◆ MATERIAL FOR THIS EXERCISE ◆
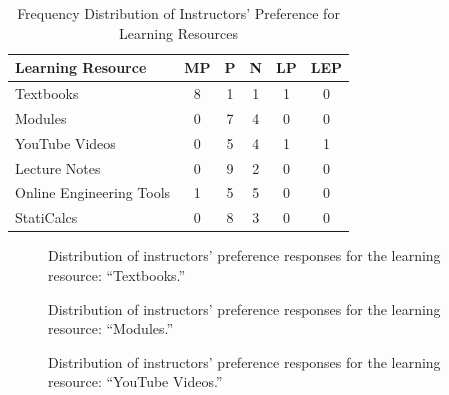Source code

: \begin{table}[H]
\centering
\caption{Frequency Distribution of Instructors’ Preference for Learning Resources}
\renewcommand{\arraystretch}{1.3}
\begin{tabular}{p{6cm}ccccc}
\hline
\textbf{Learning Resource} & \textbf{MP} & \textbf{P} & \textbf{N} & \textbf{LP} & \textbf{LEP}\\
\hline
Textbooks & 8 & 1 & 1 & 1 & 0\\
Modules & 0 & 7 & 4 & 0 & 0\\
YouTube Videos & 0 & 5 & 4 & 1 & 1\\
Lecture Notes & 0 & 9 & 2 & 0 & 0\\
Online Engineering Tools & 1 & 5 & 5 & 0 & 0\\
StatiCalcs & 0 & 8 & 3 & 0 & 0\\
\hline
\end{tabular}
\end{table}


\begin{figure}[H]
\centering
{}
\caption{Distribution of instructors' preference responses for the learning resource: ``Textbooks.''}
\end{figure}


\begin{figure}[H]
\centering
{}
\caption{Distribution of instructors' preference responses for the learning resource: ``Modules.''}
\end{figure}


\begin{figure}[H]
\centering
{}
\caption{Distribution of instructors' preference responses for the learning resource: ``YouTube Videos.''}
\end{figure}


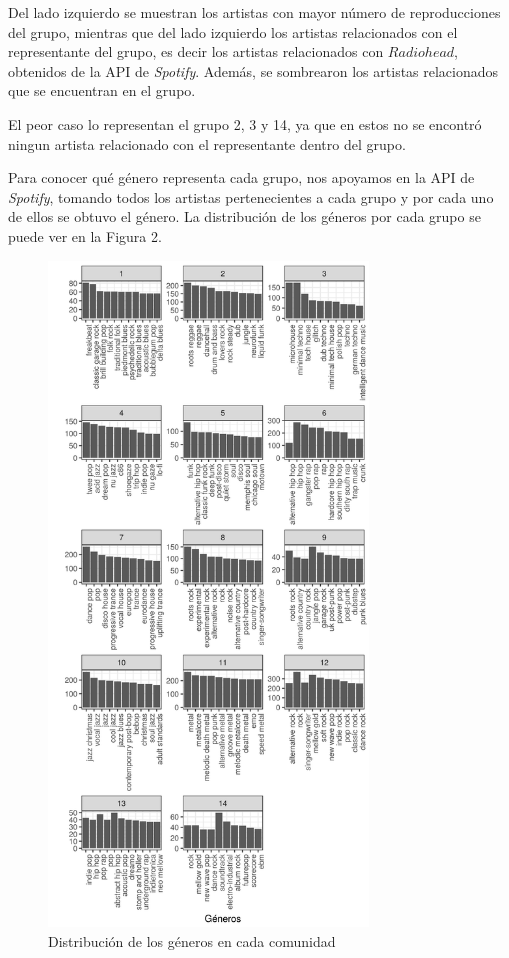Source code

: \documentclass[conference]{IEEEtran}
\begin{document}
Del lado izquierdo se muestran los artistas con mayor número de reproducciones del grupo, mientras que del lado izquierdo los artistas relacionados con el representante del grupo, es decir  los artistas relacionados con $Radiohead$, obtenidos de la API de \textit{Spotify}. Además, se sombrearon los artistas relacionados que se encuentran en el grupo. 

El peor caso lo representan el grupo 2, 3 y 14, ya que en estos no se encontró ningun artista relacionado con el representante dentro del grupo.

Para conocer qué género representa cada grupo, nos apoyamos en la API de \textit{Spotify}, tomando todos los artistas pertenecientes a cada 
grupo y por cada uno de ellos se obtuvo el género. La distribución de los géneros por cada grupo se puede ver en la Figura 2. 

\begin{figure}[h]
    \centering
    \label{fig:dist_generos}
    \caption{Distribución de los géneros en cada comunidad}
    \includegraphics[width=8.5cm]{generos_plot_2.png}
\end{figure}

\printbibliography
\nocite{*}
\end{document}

==

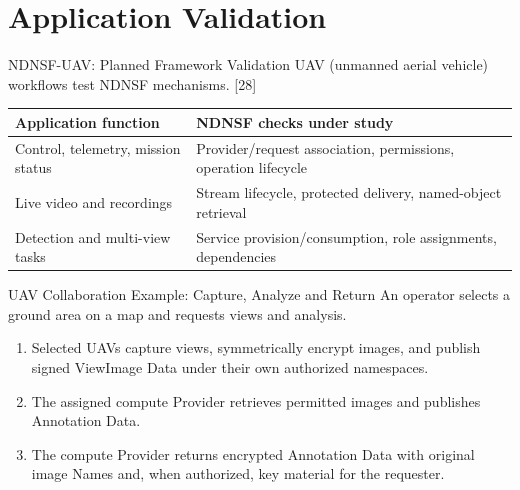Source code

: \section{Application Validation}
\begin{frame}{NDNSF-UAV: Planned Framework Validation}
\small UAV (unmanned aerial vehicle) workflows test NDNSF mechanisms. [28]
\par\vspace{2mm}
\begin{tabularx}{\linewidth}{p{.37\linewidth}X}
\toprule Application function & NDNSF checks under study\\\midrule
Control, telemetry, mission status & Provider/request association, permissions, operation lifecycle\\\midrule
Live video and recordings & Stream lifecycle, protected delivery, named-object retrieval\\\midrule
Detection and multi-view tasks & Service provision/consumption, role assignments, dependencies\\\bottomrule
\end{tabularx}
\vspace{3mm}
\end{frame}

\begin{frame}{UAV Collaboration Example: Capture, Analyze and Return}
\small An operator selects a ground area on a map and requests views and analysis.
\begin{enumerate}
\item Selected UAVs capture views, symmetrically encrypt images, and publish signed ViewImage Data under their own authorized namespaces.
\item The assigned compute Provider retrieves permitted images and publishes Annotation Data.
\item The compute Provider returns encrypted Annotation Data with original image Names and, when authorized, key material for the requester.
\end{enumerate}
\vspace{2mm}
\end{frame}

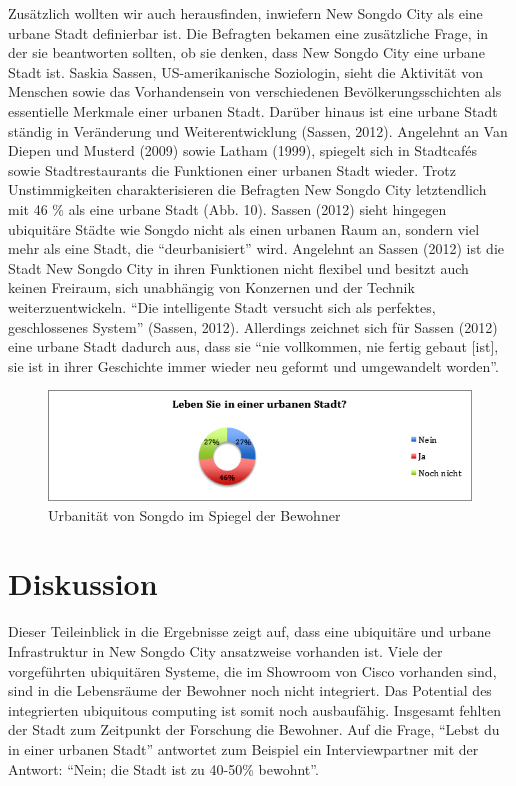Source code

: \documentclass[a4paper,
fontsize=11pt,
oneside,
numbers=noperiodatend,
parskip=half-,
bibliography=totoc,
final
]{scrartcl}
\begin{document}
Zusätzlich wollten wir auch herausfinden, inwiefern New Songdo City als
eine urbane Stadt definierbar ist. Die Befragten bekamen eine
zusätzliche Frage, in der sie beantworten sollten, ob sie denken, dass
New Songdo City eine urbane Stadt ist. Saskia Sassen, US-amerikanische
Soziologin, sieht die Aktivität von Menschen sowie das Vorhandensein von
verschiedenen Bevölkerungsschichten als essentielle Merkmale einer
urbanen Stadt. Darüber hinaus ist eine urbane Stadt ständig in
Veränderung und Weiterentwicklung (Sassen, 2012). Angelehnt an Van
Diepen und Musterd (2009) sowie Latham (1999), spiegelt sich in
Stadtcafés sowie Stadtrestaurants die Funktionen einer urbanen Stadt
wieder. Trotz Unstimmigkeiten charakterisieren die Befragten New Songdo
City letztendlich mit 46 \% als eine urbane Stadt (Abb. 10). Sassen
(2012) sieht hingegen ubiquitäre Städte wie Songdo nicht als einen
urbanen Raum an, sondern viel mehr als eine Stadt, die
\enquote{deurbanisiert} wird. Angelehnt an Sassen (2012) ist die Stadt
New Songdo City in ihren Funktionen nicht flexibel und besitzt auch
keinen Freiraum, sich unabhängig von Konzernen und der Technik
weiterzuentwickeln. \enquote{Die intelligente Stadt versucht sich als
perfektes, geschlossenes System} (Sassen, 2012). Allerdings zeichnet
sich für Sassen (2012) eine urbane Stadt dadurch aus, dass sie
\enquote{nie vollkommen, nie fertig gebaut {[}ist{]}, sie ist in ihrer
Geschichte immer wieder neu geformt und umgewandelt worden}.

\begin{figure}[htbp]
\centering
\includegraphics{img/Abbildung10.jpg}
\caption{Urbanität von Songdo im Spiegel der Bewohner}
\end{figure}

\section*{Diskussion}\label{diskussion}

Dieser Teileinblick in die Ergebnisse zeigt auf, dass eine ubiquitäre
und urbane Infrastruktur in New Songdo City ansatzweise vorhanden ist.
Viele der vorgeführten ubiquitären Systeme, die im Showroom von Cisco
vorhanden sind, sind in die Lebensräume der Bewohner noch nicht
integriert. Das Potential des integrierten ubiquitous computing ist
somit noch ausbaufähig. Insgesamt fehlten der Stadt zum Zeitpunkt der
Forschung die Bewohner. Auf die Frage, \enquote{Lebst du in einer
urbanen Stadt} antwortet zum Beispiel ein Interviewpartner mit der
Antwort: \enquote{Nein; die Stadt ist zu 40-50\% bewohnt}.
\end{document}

◆ PROBLEM DESCRIPTION ◆
The reply should hold only the lines of the listing above starting at the line containing "verschiedenen Bevölkerungsschichten als" and ending at the line containing "City letztendlich mit", exactly as written.

◆ YOUR RESPONSE ◆
verschiedenen Bevölkerungsschichten als essentielle Merkmale einer
urbanen Stadt. Darüber hinaus ist eine urbane Stadt ständig in
Veränderung und Weiterentwicklung (Sassen, 2012). Angelehnt an Van
Diepen und Musterd (2009) sowie Latham (1999), spiegelt sich in
Stadtcafés sowie Stadtrestaurants die Funktionen einer urbanen Stadt
wieder. Trotz Unstimmigkeiten charakterisieren die Befragten New Songdo
City letztendlich mit 46 \% als eine urbane Stadt (Abb. 10). Sassen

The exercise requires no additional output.